YOUR OBJECTIVE — In the data, extract each line that holds the string "Work".

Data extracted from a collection
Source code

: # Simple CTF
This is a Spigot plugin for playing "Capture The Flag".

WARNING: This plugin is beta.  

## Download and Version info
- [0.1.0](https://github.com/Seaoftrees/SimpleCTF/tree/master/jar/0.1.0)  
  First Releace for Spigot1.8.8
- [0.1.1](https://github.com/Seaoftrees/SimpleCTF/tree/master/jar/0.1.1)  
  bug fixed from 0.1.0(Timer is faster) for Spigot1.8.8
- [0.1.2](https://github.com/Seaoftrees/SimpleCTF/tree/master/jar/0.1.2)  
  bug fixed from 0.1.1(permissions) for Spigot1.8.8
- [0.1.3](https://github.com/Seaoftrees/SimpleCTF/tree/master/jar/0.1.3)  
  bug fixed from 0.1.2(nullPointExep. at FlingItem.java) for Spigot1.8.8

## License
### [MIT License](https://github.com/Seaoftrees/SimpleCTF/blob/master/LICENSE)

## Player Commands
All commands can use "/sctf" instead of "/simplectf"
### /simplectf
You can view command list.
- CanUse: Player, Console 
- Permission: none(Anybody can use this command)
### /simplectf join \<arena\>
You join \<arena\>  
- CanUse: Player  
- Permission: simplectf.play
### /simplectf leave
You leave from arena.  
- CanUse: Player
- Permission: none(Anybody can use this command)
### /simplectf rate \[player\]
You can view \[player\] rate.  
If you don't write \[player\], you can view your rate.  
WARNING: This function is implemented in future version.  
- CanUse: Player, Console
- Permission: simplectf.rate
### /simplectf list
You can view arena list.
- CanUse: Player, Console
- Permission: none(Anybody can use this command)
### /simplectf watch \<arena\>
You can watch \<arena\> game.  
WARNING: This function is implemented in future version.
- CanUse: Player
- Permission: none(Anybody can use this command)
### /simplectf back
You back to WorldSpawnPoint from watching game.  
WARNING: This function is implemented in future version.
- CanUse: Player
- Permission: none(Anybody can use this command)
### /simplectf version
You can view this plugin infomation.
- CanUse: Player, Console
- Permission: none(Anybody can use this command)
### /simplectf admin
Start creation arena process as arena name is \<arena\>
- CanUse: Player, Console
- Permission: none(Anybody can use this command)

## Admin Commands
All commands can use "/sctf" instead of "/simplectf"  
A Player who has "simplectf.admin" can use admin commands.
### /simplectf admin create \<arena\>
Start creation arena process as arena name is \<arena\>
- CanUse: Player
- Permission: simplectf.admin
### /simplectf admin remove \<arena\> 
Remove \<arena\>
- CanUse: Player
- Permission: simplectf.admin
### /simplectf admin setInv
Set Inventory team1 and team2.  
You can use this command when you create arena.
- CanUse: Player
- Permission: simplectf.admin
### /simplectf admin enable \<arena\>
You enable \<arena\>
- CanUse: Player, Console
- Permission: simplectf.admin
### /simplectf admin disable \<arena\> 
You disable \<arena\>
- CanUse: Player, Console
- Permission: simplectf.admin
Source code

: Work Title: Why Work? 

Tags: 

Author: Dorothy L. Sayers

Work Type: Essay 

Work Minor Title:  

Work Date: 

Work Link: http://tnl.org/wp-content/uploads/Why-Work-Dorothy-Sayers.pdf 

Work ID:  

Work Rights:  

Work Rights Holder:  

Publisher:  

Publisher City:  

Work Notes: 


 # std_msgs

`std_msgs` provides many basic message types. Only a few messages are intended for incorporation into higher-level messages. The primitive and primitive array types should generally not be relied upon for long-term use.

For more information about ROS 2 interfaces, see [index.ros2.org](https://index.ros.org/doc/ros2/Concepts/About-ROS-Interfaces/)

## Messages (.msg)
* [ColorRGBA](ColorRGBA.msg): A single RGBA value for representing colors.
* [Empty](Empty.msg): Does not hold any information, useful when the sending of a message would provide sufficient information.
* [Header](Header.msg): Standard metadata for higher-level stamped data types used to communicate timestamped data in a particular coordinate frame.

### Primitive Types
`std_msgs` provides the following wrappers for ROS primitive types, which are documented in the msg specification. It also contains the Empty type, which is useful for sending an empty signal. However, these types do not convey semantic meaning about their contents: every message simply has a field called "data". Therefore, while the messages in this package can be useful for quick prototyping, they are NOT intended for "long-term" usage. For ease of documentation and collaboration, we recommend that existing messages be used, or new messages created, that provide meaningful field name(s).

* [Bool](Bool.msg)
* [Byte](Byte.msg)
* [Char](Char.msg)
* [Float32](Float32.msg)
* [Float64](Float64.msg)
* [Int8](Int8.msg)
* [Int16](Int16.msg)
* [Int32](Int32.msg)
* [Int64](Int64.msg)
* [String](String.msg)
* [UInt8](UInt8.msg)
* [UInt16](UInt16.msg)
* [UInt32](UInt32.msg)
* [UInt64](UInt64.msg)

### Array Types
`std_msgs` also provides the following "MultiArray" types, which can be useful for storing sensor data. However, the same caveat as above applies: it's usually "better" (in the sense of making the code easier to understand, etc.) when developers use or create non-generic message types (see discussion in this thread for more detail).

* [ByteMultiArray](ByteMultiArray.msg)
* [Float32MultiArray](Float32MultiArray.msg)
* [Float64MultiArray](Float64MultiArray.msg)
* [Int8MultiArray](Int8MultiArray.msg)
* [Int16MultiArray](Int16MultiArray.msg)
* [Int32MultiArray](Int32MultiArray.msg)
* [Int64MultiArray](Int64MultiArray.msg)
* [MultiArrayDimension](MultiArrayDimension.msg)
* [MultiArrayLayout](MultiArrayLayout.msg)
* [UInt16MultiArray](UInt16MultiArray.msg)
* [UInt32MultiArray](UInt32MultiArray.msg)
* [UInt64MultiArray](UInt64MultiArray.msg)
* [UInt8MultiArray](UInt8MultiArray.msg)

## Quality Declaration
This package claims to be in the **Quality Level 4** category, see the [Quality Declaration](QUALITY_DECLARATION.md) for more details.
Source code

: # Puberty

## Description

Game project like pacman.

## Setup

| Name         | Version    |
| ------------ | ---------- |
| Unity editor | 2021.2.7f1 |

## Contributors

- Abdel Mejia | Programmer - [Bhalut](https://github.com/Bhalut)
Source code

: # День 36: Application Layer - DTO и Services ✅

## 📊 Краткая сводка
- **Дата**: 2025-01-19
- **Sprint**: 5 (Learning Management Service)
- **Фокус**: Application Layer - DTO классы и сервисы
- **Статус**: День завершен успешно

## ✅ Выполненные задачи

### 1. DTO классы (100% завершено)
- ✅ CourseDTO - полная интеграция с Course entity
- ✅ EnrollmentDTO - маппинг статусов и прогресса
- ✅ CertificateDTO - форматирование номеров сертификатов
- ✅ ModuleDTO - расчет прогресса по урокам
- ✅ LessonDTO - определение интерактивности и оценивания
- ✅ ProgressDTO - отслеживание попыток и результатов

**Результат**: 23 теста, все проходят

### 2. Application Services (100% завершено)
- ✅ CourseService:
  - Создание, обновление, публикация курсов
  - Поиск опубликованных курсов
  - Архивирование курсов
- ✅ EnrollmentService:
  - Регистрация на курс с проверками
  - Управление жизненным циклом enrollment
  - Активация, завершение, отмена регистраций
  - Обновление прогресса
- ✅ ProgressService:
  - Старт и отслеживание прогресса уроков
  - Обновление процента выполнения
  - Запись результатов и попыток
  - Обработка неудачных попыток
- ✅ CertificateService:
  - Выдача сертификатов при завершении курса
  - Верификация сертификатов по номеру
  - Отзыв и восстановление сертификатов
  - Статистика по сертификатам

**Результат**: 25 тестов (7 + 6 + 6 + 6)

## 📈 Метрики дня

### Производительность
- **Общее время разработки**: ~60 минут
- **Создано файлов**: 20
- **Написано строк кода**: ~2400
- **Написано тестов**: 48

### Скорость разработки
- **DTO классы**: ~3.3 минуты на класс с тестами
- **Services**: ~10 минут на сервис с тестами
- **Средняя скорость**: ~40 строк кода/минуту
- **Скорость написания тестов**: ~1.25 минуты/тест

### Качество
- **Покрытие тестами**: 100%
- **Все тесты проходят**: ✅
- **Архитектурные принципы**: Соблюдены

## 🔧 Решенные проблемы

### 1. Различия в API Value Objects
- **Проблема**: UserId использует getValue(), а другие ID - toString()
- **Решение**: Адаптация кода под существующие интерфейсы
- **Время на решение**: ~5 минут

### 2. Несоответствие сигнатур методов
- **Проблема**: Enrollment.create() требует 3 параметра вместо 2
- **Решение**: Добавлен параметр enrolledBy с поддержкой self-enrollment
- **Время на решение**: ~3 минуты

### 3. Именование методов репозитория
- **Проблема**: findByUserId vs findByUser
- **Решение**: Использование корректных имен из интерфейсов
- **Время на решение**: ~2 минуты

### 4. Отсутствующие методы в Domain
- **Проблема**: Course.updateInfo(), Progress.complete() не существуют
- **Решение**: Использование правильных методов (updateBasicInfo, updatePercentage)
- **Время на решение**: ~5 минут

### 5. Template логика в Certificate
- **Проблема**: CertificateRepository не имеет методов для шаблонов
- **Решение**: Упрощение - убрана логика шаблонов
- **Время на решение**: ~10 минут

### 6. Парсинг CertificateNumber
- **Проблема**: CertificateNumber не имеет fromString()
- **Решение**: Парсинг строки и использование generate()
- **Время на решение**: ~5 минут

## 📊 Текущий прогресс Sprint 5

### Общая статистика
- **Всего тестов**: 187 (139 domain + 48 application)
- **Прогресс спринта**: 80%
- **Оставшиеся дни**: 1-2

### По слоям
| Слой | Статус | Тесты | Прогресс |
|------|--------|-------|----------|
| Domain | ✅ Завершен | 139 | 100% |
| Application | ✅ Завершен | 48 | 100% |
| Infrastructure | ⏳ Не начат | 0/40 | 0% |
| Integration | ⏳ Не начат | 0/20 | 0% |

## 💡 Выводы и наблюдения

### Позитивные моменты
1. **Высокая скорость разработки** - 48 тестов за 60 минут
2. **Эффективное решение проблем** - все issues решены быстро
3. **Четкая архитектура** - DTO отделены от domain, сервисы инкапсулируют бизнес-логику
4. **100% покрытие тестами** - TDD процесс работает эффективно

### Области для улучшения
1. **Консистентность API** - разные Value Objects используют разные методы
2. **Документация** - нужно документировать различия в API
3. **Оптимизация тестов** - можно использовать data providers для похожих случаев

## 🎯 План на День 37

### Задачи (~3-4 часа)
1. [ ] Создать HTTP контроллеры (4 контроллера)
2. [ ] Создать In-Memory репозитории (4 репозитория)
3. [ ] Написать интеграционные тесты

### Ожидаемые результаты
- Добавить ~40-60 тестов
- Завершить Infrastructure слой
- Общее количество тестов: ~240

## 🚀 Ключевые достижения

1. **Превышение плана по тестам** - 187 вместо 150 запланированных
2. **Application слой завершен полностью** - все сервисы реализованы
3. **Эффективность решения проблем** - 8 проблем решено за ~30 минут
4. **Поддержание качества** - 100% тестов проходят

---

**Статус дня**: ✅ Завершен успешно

RESULT BELOW —
: Work Title: Why Work? 
Work Type: Essay 
Work Minor Title:  
Work Date: 
Work Link: http://tnl.org/wp-content/uploads/Why-Work-Dorothy-Sayers.pdf 
Work ID:  
Work Rights:  
Work Rights Holder:  
Work Notes: 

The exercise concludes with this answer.